Task brief
No pictures, please. Output the lines from the start of the data through the line that contains "This paper describes", both included, exactly as they stand.

Given records
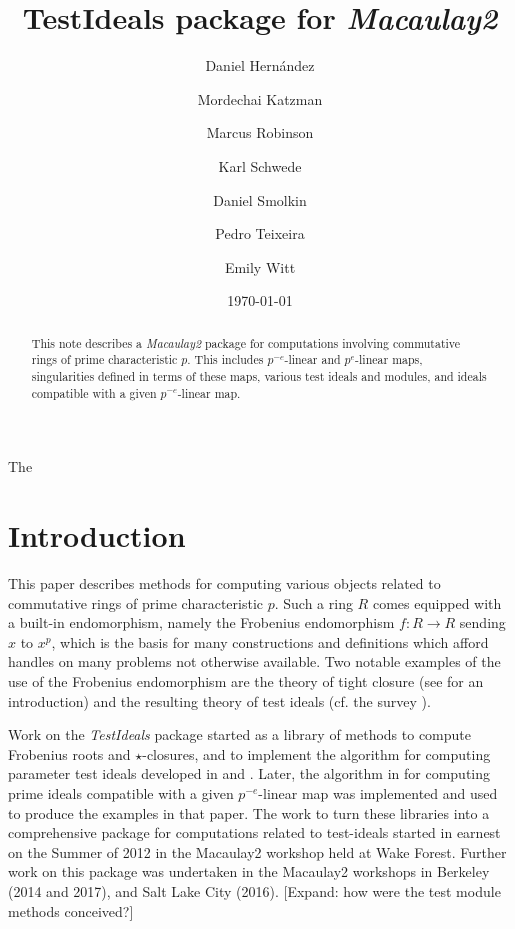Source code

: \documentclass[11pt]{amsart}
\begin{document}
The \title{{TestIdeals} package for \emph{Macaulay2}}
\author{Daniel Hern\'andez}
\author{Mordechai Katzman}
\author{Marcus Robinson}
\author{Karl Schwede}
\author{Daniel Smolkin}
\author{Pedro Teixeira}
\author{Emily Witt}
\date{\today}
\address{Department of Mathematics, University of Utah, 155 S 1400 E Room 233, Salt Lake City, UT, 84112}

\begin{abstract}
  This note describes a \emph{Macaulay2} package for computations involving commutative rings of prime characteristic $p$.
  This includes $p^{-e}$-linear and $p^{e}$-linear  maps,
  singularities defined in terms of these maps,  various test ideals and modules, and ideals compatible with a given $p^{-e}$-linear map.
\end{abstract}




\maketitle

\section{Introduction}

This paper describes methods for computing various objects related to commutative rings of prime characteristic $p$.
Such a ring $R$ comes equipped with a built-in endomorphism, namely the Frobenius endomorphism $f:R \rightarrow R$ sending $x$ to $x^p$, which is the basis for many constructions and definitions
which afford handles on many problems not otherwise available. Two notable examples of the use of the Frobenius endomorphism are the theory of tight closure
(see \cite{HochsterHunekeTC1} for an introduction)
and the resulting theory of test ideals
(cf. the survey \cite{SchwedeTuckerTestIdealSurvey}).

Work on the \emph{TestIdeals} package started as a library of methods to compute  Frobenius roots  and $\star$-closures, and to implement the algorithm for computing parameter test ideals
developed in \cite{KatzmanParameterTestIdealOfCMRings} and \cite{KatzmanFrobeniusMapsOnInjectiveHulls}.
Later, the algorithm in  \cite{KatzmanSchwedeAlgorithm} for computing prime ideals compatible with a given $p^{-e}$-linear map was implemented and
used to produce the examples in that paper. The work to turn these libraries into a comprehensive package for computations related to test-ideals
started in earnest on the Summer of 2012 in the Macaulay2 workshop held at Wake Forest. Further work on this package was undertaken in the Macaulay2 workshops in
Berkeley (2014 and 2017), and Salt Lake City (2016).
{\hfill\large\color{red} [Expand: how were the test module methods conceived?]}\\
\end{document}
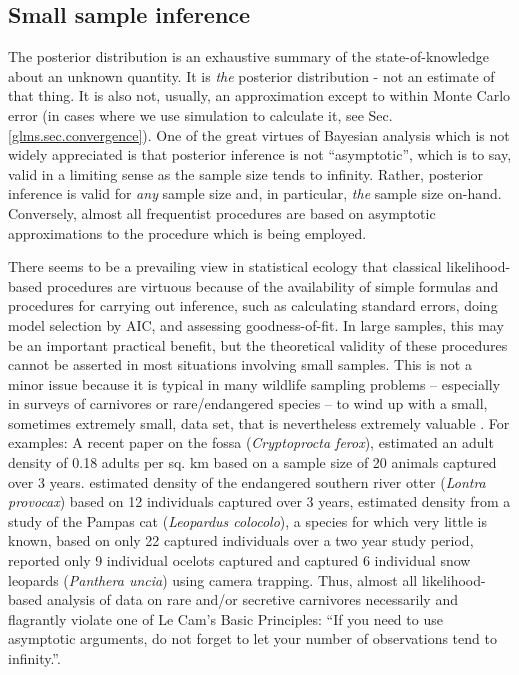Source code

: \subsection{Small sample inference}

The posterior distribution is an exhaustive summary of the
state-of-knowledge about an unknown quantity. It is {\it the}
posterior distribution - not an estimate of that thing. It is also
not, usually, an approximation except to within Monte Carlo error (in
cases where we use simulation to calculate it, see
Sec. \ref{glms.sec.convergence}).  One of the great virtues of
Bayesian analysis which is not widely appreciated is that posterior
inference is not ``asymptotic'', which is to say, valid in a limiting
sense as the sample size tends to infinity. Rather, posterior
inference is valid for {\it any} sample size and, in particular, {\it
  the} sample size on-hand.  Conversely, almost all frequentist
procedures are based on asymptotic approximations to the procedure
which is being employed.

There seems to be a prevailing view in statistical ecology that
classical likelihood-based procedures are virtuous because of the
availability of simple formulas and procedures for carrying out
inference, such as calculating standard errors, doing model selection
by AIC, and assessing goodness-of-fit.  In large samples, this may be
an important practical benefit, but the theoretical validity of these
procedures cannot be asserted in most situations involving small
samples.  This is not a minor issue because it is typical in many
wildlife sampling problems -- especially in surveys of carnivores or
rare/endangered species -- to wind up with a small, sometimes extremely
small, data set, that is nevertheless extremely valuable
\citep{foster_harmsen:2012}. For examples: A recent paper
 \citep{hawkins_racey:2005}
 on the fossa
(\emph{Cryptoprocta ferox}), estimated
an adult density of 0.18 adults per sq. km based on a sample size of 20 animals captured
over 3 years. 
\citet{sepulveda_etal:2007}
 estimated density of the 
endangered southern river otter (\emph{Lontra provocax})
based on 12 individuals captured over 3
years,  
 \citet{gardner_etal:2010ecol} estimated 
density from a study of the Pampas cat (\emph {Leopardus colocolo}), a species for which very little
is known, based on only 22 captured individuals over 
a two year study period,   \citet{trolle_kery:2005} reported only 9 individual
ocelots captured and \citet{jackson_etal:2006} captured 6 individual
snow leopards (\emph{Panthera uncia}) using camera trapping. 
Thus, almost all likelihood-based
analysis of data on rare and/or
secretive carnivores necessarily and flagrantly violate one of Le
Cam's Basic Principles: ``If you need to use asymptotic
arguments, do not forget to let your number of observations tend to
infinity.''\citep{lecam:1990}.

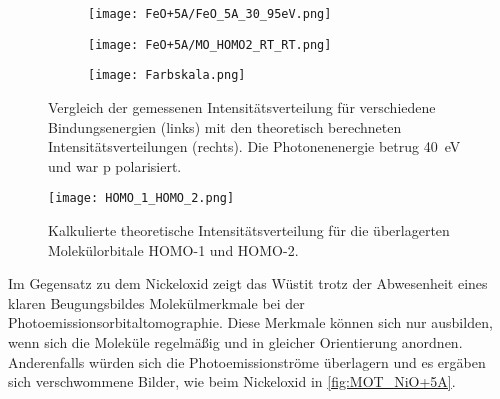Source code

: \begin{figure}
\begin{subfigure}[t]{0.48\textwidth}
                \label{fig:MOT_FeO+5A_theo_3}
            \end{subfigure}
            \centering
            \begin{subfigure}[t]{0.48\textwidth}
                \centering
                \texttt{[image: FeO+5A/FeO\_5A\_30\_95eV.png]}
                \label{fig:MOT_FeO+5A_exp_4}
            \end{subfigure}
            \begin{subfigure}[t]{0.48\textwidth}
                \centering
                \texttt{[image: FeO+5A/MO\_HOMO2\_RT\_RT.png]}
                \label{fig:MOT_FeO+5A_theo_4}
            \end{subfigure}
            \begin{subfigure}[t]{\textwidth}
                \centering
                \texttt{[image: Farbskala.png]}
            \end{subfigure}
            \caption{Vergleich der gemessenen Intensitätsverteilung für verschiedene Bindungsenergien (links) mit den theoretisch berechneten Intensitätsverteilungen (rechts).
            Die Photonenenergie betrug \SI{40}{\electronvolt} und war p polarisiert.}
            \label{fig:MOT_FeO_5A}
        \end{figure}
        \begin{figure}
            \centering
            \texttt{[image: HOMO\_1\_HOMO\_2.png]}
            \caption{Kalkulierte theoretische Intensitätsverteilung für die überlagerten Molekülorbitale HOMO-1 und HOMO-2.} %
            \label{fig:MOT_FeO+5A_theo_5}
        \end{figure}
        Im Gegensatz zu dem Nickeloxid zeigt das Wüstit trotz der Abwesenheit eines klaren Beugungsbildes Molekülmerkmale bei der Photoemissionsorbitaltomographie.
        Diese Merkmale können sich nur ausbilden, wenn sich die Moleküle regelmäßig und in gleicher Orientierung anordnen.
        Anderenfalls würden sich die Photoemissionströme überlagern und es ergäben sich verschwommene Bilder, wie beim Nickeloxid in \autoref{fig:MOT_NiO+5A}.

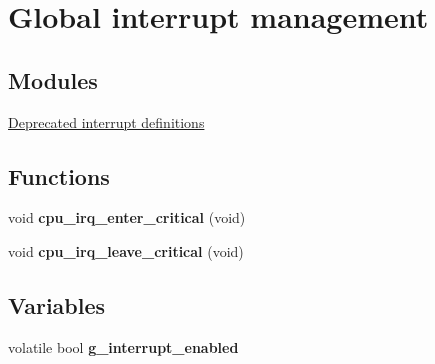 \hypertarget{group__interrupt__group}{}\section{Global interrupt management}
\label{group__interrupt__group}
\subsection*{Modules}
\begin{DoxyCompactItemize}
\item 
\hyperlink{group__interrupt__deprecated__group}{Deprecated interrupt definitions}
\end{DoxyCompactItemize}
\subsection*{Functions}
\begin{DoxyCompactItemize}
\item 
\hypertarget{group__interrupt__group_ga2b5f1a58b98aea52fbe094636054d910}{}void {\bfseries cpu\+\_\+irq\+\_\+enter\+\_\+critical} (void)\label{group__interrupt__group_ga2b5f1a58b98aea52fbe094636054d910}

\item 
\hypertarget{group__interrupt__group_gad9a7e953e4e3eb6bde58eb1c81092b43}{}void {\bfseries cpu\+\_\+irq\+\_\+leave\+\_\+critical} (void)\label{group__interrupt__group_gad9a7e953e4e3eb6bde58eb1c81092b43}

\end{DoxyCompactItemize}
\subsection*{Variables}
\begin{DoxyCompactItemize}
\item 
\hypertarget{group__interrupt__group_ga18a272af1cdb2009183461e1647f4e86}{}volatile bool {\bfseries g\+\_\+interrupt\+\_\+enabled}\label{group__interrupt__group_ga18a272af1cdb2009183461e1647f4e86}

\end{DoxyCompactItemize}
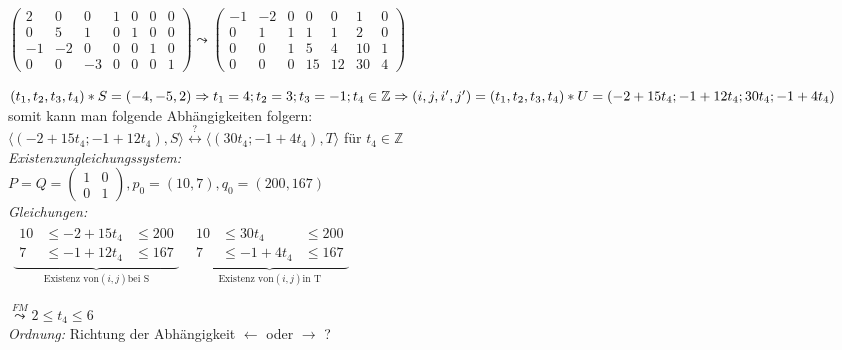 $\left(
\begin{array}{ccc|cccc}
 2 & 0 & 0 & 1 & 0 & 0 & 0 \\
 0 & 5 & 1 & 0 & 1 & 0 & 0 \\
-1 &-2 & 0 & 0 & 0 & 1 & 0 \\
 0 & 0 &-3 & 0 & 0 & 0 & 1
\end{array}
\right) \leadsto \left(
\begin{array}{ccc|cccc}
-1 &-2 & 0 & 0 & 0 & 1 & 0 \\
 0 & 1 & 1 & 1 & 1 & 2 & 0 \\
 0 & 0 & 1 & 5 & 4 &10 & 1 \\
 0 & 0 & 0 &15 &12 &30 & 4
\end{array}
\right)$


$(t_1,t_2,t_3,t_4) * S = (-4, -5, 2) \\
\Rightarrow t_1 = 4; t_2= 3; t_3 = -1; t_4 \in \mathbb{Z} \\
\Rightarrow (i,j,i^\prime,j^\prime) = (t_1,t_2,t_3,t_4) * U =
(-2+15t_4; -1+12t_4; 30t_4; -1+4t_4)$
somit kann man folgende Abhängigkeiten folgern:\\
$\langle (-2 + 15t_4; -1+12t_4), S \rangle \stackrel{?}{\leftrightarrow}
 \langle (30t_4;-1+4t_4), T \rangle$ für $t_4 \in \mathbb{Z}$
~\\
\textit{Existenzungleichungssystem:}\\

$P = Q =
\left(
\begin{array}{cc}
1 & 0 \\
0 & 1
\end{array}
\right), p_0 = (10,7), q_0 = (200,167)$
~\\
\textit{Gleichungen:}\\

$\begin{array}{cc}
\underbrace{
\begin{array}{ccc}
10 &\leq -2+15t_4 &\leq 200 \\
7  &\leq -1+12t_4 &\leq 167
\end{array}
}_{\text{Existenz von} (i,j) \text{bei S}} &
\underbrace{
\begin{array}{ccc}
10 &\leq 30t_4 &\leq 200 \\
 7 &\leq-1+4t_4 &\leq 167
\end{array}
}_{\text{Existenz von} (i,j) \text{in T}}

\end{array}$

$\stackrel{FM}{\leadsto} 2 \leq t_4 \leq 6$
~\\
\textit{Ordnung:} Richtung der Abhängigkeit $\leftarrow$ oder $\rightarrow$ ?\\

The answer
Source code

: \documentclass[11pt]{amsart}
\begin{document}
The \title{{TestIdeals} package for \emph{Macaulay2}}
\author{Daniel Hern\'andez}
\author{Mordechai Katzman}
\author{Marcus Robinson}
\author{Karl Schwede}
\author{Daniel Smolkin}
\author{Pedro Teixeira}
\author{Emily Witt}
\date{\today}
\address{Department of Mathematics, University of Utah, 155 S 1400 E Room 233, Salt Lake City, UT, 84112}

\begin{abstract}
  This note describes a \emph{Macaulay2} package for computations involving commutative rings of prime characteristic $p$.
  This includes $p^{-e}$-linear and $p^{e}$-linear  maps,
  singularities defined in terms of these maps,  various test ideals and modules, and ideals compatible with a given $p^{-e}$-linear map.
\end{abstract}




\maketitle

\section{Introduction}

This paper describes methods for computing various objects related to commutative rings of prime characteristic $p$.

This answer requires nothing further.